(Data Opens)
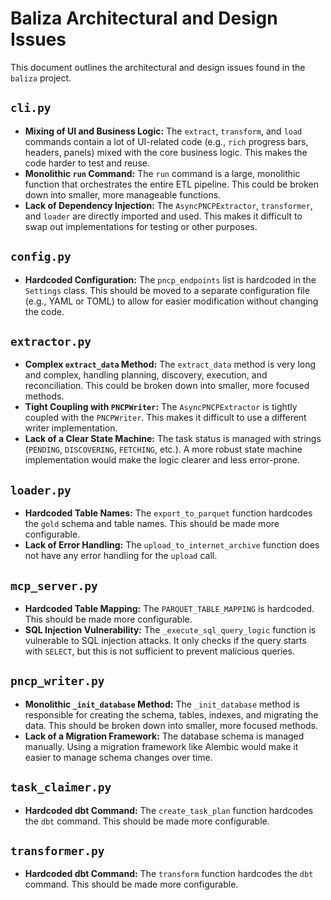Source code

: # Baliza Architectural and Design Issues

This document outlines the architectural and design issues found in the `baliza` project.

## `cli.py`

*   **Mixing of UI and Business Logic:** The `extract`, `transform`, and `load` commands contain a lot of UI-related code (e.g., `rich` progress bars, headers, panels) mixed with the core business logic. This makes the code harder to test and reuse.
*   **Monolithic `run` Command:** The `run` command is a large, monolithic function that orchestrates the entire ETL pipeline. This could be broken down into smaller, more manageable functions.
*   **Lack of Dependency Injection:** The `AsyncPNCPExtractor`, `transformer`, and `loader` are directly imported and used. This makes it difficult to swap out implementations for testing or other purposes.

## `config.py`

*   **Hardcoded Configuration:** The `pncp_endpoints` list is hardcoded in the `Settings` class. This should be moved to a separate configuration file (e.g., YAML or TOML) to allow for easier modification without changing the code.

## `extractor.py`

*   **Complex `extract_data` Method:** The `extract_data` method is very long and complex, handling planning, discovery, execution, and reconciliation. This could be broken down into smaller, more focused methods.
*   **Tight Coupling with `PNCPWriter`:** The `AsyncPNCPExtractor` is tightly coupled with the `PNCPWriter`. This makes it difficult to use a different writer implementation.
*   **Lack of a Clear State Machine:** The task status is managed with strings (`PENDING`, `DISCOVERING`, `FETCHING`, etc.). A more robust state machine implementation would make the logic clearer and less error-prone.

## `loader.py`

*   **Hardcoded Table Names:** The `export_to_parquet` function hardcodes the `gold` schema and table names. This should be made more configurable.
*   **Lack of Error Handling:** The `upload_to_internet_archive` function does not have any error handling for the `upload` call.

## `mcp_server.py`

*   **Hardcoded Table Mapping:** The `PARQUET_TABLE_MAPPING` is hardcoded. This should be made more configurable.
*   **SQL Injection Vulnerability:** The `_execute_sql_query_logic` function is vulnerable to SQL injection attacks. It only checks if the query starts with `SELECT`, but this is not sufficient to prevent malicious queries.

## `pncp_writer.py`

*   **Monolithic `_init_database` Method:** The `_init_database` method is responsible for creating the schema, tables, indexes, and migrating the data. This should be broken down into smaller, more focused methods.
*   **Lack of a Migration Framework:** The database schema is managed manually. Using a migration framework like Alembic would make it easier to manage schema changes over time.

## `task_claimer.py`

*   **Hardcoded dbt Command:** The `create_task_plan` function hardcodes the `dbt` command. This should be made more configurable.

## `transformer.py`

*   **Hardcoded dbt Command:** The `transform` function hardcodes the `dbt` command. This should be made more configurable.
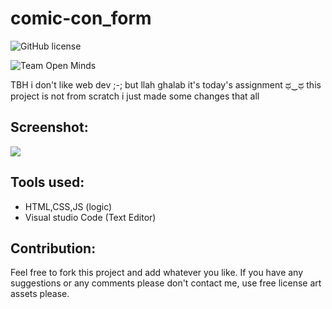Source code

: # comic-con_form

![GitHub license](https://img.shields.io/github/license/Doha-Helmaoui/comic-con_form.svg)

![Team Open Minds](https://img.shields.io/badge/Members%20of-Team%20Open%20Minds-blue.svg?color=0099CC)

TBH i don't like web dev ;-; but llah ghalab it's today's assignment ಥ‿ಥ
this project is not from scratch i just made some changes that all

## Screenshot:
<img src="static\Images\screenshots\2.PNG"/>

## Tools used:
* HTML,CSS,JS (logic)
* Visual studio Code (Text Editor)

## Contribution:
Feel free to fork this project and add whatever you like. If you have any suggestions or any comments please don't contact me, use free license art assets please.

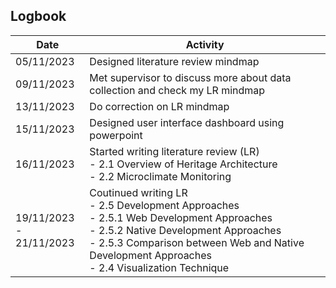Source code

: ## Logbook

|     Date   |  Activity |
| ---------- |  -------- | 
| 05/11/2023 | Designed literature review mindmap |
| 09/11/2023 | Met supervisor to discuss more about data collection and check my LR mindmap |
| 13/11/2023 | Do correction on LR mindmap |
| 15/11/2023 | Designed user interface dashboard using powerpoint |
| 16/11/2023 | Started writing literature review (LR)<br> - 2.1 Overview of Heritage Architecture <br> - 2.2 Microclimate Monitoring |
| 19/11/2023 -<br> 21/11/2023| Coutinued writing LR<br> - 2.5 Development Approaches <br>- 2.5.1 Web Development Approaches <br> - 2.5.2 Native Development Approaches <br> - 2.5.3 Comparison between Web and Native Development Approaches <br> - 2.4 Visualization Technique|
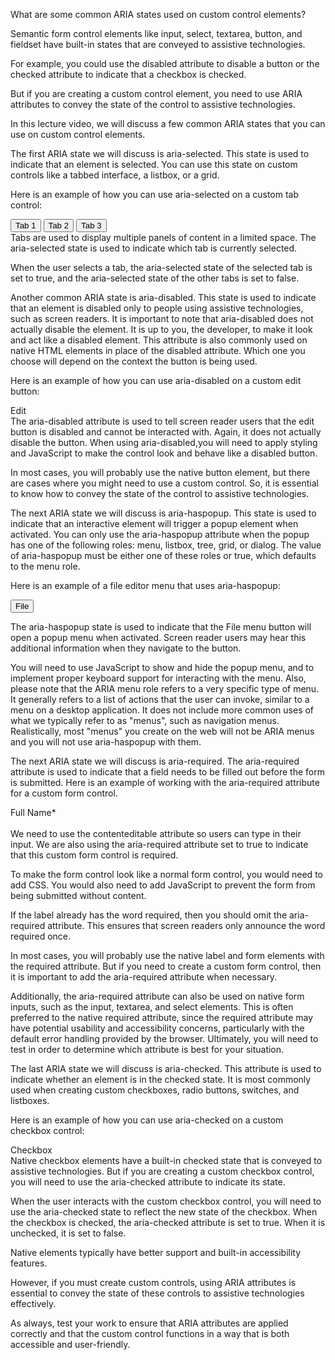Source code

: <!-- @format -->

What are some common ARIA states used on custom control elements?

Semantic form control elements like input, select, textarea, button, and fieldset have built-in states that are conveyed to assistive technologies.

For example, you could use the disabled attribute to disable a button or the checked attribute to indicate that a checkbox is checked.

But if you are creating a custom control element, you need to use ARIA attributes to convey the state of the control to assistive technologies.

In this lecture video, we will discuss a few common ARIA states that you can use on custom control elements.

The first ARIA state we will discuss is aria-selected. This state is used to indicate that an element is selected. You can use this state on custom controls like a tabbed interface, a listbox, or a grid.

Here is an example of how you can use aria-selected on a custom tab control:

<div role="tablist">
  <button role="tab" aria-selected="true">Tab 1</button>
  <button role="tab" aria-selected="false">Tab 2</button>
  <button role="tab" aria-selected="false">Tab 3</button>
</div>
Tabs are used to display multiple panels of content in a limited space. The aria-selected state is used to indicate which tab is currently selected.

When the user selects a tab, the aria-selected state of the selected tab is set to true, and the aria-selected state of the other tabs is set to false.

Another common ARIA state is aria-disabled. This state is used to indicate that an element is disabled only to people using assistive technologies, such as screen readers. It is important to note that aria-disabled does not actually disable the element. It is up to you, the developer, to make it look and act like a disabled element. This attribute is also commonly used on native HTML elements in place of the disabled attribute. Which one you choose will depend on the context the button is being used.

Here is an example of how you can use aria-disabled on a custom edit button:

<div role="button" tabindex="-1" aria-disabled="true">Edit</div>
The aria-disabled attribute is used to tell screen reader users that the edit button is disabled and cannot be interacted with. Again, it does not actually disable the button. When using aria-disabled,you will need to apply styling and JavaScript to make the control look and behave like a disabled button.

In most cases, you will probably use the native button element, but there are cases where you might need to use a custom control. So, it is essential to know how to convey the state of the control to assistive technologies.

The next ARIA state we will discuss is aria-haspopup. This state is used to indicate that an interactive element will trigger a popup element when activated. You can only use the aria-haspopup attribute when the popup has one of the following roles: menu, listbox, tree, grid, or dialog. The value of aria-haspopup must be either one of these roles or true, which defaults to the menu role.

Here is an example of a file editor menu that uses aria-haspopup:

<button id="menubutton" aria-haspopup="menu" aria-controls="filemenu" aria-expanded="false">File</button>

<ul id="filemenu" role="menu" aria-labelledby="menubutton" hidden>
  <li role="menuitem" tabindex="-1">Open</li>
  <li role="menuitem" tabindex="-1">New</li>
  <li role="menuitem" tabindex="-1">Save</li>
  <li role="menuitem" tabindex="-1">Delete</li>
</ul>
The aria-haspopup state is used to indicate that the File menu button will open a popup menu when activated. Screen reader users may hear this additional information when they navigate to the button.

You will need to use JavaScript to show and hide the popup menu, and to implement proper keyboard support for interacting with the menu. Also, please note that the ARIA menu role refers to a very specific type of menu. It generally refers to a list of actions that the user can invoke, similar to a menu on a desktop application. It does not include more common uses of what we typically refer to as "menus", such as navigation menus. Realistically, most "menus" you create on the web will not be ARIA menus and you will not use aria-haspopup with them.

The next ARIA state we will discuss is aria-required. The aria-required attribute is used to indicate that a field needs to be filled out before the form is submitted. Here is an example of working with the aria-required attribute for a custom form control.

<div id="name-label">Full Name*</div>
<div role="textbox" contenteditable aria-labelledby="name-label" aria-required="true" id="name"></div>
We need to use the contenteditable attribute so users can type in their input. We are also using the aria-required attribute set to true to indicate that this custom form control is required.

To make the form control look like a normal form control, you would need to add CSS. You would also need to add JavaScript to prevent the form from being submitted without content.

If the label already has the word required, then you should omit the aria-required attribute. This ensures that screen readers only announce the word required once.

In most cases, you will probably use the native label and form elements with the required attribute. But if you need to create a custom form control, then it is important to add the aria-required attribute when necessary.

Additionally, the aria-required attribute can also be used on native form inputs, such as the input, textarea, and select elements. This is often preferred to the native required attribute, since the required attribute may have potential usability and accessibility concerns, particularly with the default error handling provided by the browser. Ultimately, you will need to test in order to determine which attribute is best for your situation.

The last ARIA state we will discuss is aria-checked. This attribute is used to indicate whether an element is in the checked state. It is most commonly used when creating custom checkboxes, radio buttons, switches, and listboxes.

Here is an example of how you can use aria-checked on a custom checkbox control:

<div role="checkbox" aria-checked="true" tabindex="0">Checkbox</div>
Native checkbox elements have a built-in checked state that is conveyed to assistive technologies. But if you are creating a custom checkbox control, you will need to use the aria-checked attribute to indicate its state.

When the user interacts with the custom checkbox control, you will need to use the aria-checked state to reflect the new state of the checkbox. When the checkbox is checked, the aria-checked attribute is set to true. When it is unchecked, it is set to false.

Native elements typically have better support and built-in accessibility features.

However, if you must create custom controls, using ARIA attributes is essential to convey the state of these controls to assistive technologies effectively.

As always, test your work to ensure that ARIA attributes are applied correctly and that the custom control functions in a way that is both accessible and user-friendly.
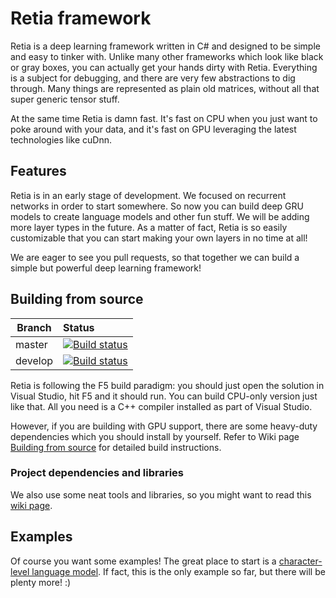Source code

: # Retia framework

Retia is a deep learning framework written in C# and designed to be simple and easy 
to tinker with. Unlike many other frameworks which look like black or gray boxes, you
can actually get your hands dirty with Retia. Everything is a subject for debugging,
and there are very few abstractions to dig through. Many things are represented as
plain old matrices, without all that super generic tensor stuff.

At the same time Retia is damn fast. It's fast on CPU when you just want to poke around
with your data, and it's fast on GPU leveraging the latest technologies like cuDnn.

## Features

Retia is in an early stage of development. We focused on recurrent networks in order to 
start somewhere. So now you can build deep GRU models to create language models and other 
fun stuff. We will be adding more layer types in the future. As a matter of fact, Retia is
so easily customizable that you can start making your own layers in no time at all!

We are eager to see you pull requests, so that together we can build a simple but powerful
deep learning framework!

## Building from source

| Branch | Status |
|--------|:-------|
| master | [![Build status](https://ci.appveyor.com/api/projects/status/8ohrw1c7leli7lmr/branch/master?svg=true)](https://ci.appveyor.com/project/olegtarasov/retia/branch/master) |
| develop | [![Build status](https://ci.appveyor.com/api/projects/status/8ohrw1c7leli7lmr/branch/develop?svg=true)](https://ci.appveyor.com/project/olegtarasov/retia/branch/develop) |

Retia is following the F5 build paradigm: you should just open the solution in Visual Studio,
hit F5 and it should run. You can build CPU-only version just like that. All you need is a C++
compiler installed as part of Visual Studio.

However, if you are building with GPU support, there are some heavy-duty
dependencies which you should install by yourself. Refer to Wiki page [Building from source](https://github.com/total-world-domination/Retia/wiki/Building-from-source)
for detailed build instructions.

### Project dependencies and libraries

We also use some neat tools and libraries, so you might want to read this 
[wiki page](https://github.com/total-world-domination/Retia/wiki/Project-dependencies-and-libraries).

## Examples

Of course you want some examples! The great place to start is a 
[character-level language model](https://github.com/total-world-domination/Retia/wiki/Language-model-example).
If fact, this is the only example so far, but there will be plenty more! :)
(Data Closes)
[The problem] Using the data above, retype exactly and only the lines from the one containing "changes over time." up to and including the one containing "What are some", with no pictures carried over.

[Your response]
*   **Lack of a Migration Framework:** The database schema is managed manually. Using a migration framework like Alembic would make it easier to manage schema changes over time.

## `task_claimer.py`

*   **Hardcoded dbt Command:** The `create_task_plan` function hardcodes the `dbt` command. This should be made more configurable.

## `transformer.py`

*   **Hardcoded dbt Command:** The `transform` function hardcodes the `dbt` command. This should be made more configurable.
Source code

: # comic-con_form

![GitHub license](https://img.shields.io/github/license/Doha-Helmaoui/comic-con_form.svg)

![Team Open Minds](https://img.shields.io/badge/Members%20of-Team%20Open%20Minds-blue.svg?color=0099CC)

TBH i don't like web dev ;-; but llah ghalab it's today's assignment ಥ‿ಥ
this project is not from scratch i just made some changes that all

## Screenshot:
<img src="static\Images\screenshots\2.PNG"/>

## Tools used:
* HTML,CSS,JS (logic)
* Visual studio Code (Text Editor)

## Contribution:
Feel free to fork this project and add whatever you like. If you have any suggestions or any comments please don't contact me, use free license art assets please.

Source code

: ## Logbook

|     Date   |  Activity |
| ---------- |  -------- | 
| 05/11/2023 | Designed literature review mindmap |
| 09/11/2023 | Met supervisor to discuss more about data collection and check my LR mindmap |
| 13/11/2023 | Do correction on LR mindmap |
| 15/11/2023 | Designed user interface dashboard using powerpoint |
| 16/11/2023 | Started writing literature review (LR)<br> - 2.1 Overview of Heritage Architecture <br> - 2.2 Microclimate Monitoring |
| 19/11/2023 -<br> 21/11/2023| Coutinued writing LR<br> - 2.5 Development Approaches <br>- 2.5.1 Web Development Approaches <br> - 2.5.2 Native Development Approaches <br> - 2.5.3 Comparison between Web and Native Development Approaches <br> - 2.4 Visualization Technique|
Source code

: <!-- @format -->

What are some common ARIA states used on custom control elements?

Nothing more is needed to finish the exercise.